[Exercise directions] Your task is to quote the records from their first line through the line containing "Entsprechend muss man", with nothing added or left out.

──────────

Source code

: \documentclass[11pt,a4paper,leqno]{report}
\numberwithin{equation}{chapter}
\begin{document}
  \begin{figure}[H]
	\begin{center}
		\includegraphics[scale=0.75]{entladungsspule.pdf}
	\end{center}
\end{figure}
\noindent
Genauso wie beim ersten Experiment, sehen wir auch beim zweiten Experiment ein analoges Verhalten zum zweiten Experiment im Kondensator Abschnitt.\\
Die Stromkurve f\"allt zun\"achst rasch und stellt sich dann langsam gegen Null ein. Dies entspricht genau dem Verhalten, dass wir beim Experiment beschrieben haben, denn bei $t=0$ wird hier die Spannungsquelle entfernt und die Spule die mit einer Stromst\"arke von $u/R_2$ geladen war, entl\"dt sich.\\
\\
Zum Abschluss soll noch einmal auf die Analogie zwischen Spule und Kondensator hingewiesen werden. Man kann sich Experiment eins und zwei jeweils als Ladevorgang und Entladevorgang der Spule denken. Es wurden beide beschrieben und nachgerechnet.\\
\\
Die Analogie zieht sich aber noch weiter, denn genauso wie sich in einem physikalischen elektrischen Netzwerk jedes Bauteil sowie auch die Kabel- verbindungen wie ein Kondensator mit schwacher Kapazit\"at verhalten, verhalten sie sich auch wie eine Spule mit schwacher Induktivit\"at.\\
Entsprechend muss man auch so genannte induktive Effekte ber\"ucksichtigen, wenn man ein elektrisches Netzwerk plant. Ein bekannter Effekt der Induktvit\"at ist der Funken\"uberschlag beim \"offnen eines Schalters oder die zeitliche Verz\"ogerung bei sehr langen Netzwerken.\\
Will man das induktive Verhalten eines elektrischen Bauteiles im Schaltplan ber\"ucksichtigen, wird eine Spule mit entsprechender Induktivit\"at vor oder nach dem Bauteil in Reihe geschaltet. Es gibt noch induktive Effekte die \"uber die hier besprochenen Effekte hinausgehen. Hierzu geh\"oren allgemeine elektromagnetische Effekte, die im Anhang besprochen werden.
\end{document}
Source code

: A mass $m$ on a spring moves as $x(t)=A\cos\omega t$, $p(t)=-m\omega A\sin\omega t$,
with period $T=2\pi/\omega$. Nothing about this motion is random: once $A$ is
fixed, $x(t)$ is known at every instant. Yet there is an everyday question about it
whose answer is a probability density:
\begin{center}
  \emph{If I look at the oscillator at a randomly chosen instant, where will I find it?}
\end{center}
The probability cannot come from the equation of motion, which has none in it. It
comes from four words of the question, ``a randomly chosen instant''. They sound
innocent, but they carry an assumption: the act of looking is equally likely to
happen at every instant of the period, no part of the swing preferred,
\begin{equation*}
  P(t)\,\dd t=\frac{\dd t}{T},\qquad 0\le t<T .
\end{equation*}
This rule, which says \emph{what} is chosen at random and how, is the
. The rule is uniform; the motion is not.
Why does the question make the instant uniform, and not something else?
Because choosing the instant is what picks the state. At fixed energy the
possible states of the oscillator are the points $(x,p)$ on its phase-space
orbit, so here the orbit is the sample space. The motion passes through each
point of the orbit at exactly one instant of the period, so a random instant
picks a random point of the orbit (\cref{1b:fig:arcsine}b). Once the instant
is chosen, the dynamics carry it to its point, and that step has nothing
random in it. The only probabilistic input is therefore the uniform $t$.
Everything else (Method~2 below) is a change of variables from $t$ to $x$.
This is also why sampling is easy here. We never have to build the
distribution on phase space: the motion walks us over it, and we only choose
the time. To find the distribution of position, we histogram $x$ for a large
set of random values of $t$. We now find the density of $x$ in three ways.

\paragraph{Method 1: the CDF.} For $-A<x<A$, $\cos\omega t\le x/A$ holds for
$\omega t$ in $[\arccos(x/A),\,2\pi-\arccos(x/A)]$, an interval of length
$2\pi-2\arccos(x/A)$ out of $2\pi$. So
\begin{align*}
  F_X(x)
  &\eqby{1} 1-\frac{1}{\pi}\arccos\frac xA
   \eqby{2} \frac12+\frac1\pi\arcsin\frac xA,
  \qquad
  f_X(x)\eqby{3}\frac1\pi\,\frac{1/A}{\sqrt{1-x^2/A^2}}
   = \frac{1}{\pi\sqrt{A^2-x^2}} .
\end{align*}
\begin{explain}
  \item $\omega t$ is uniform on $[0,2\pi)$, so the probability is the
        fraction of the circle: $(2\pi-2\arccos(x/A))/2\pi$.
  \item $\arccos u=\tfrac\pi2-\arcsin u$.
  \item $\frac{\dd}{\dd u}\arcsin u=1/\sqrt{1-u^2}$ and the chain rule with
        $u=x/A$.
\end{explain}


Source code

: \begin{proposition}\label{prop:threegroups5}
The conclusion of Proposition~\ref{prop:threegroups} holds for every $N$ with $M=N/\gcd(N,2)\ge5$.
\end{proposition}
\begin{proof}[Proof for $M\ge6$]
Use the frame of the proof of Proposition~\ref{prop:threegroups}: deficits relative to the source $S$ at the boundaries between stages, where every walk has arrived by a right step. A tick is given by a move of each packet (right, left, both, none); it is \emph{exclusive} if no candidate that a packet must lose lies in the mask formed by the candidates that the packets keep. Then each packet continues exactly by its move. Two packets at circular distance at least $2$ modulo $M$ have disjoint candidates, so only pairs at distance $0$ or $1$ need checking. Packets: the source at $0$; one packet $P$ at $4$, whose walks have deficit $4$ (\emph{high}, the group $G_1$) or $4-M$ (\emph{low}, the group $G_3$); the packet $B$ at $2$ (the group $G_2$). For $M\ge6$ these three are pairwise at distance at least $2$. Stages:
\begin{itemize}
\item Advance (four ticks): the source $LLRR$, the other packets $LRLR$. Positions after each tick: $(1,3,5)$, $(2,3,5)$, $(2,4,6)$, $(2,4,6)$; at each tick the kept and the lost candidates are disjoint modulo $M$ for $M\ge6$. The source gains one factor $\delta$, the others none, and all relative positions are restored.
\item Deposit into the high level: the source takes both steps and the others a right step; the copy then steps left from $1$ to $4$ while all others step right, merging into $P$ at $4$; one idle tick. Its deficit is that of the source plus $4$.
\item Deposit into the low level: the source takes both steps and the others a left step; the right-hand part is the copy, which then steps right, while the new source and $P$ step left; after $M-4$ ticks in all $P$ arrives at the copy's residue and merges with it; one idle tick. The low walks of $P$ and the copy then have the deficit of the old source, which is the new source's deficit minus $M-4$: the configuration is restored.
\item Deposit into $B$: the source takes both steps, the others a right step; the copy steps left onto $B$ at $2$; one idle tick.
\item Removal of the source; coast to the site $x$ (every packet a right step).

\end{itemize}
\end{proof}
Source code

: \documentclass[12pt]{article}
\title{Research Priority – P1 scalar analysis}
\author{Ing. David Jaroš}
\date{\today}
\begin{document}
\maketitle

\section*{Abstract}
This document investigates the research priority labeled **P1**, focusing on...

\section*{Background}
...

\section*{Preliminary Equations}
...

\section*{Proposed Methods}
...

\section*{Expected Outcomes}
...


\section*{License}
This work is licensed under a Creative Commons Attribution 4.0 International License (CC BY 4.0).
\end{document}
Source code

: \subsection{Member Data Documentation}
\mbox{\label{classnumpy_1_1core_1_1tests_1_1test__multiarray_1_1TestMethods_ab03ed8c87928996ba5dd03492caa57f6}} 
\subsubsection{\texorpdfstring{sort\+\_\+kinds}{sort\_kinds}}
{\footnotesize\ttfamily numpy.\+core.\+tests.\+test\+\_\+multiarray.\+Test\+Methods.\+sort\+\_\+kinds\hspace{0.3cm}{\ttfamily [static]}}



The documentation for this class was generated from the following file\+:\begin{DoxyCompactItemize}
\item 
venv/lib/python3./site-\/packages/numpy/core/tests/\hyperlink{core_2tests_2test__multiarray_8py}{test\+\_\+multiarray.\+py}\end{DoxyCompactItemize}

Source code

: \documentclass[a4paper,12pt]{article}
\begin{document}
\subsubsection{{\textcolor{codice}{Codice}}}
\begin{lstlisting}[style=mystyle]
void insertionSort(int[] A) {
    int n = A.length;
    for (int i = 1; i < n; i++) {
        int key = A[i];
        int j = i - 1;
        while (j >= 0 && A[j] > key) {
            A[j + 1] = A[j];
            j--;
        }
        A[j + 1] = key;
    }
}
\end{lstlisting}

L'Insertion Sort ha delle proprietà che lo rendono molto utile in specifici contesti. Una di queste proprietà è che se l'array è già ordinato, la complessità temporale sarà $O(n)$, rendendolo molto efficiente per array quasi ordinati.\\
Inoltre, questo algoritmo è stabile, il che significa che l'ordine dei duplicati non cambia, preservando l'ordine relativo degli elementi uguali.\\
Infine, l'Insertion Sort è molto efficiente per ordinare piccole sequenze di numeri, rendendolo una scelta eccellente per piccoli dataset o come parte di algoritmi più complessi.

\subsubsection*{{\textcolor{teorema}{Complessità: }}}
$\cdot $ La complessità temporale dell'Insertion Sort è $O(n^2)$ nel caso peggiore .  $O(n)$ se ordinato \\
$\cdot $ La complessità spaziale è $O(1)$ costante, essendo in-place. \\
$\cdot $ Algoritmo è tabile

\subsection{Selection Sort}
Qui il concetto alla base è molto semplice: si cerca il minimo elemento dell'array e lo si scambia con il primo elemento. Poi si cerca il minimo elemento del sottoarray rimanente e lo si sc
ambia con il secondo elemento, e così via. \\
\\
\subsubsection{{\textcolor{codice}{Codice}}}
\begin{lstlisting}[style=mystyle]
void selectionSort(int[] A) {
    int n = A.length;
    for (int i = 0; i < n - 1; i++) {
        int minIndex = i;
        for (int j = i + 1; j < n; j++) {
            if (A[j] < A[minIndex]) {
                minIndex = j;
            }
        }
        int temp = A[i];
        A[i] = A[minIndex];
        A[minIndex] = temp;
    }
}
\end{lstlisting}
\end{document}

──────────

[Problem solution]
Source code

: \documentclass[11pt,a4paper,leqno]{report}
\numberwithin{equation}{chapter}
\begin{document}
  \begin{figure}[H]
	\begin{center}
		\includegraphics[scale=0.75]{entladungsspule.pdf}
	\end{center}
\end{figure}
\noindent
Genauso wie beim ersten Experiment, sehen wir auch beim zweiten Experiment ein analoges Verhalten zum zweiten Experiment im Kondensator Abschnitt.\\
Die Stromkurve f\"allt zun\"achst rasch und stellt sich dann langsam gegen Null ein. Dies entspricht genau dem Verhalten, dass wir beim Experiment beschrieben haben, denn bei $t=0$ wird hier die Spannungsquelle entfernt und die Spule die mit einer Stromst\"arke von $u/R_2$ geladen war, entl\"dt sich.\\
\\
Zum Abschluss soll noch einmal auf die Analogie zwischen Spule und Kondensator hingewiesen werden. Man kann sich Experiment eins und zwei jeweils als Ladevorgang und Entladevorgang der Spule denken. Es wurden beide beschrieben und nachgerechnet.\\
\\
Die Analogie zieht sich aber noch weiter, denn genauso wie sich in einem physikalischen elektrischen Netzwerk jedes Bauteil sowie auch die Kabel- verbindungen wie ein Kondensator mit schwacher Kapazit\"at verhalten, verhalten sie sich auch wie eine Spule mit schwacher Induktivit\"at.\\
Entsprechend muss man auch so genannte induktive Effekte ber\"ucksichtigen, wenn man ein elektrisches Netzwerk plant. Ein bekannter Effekt der Induktvit\"at ist der Funken\"uberschlag beim \"offnen eines Schalters oder die zeitliche Verz\"ogerung bei sehr langen Netzwerken.\\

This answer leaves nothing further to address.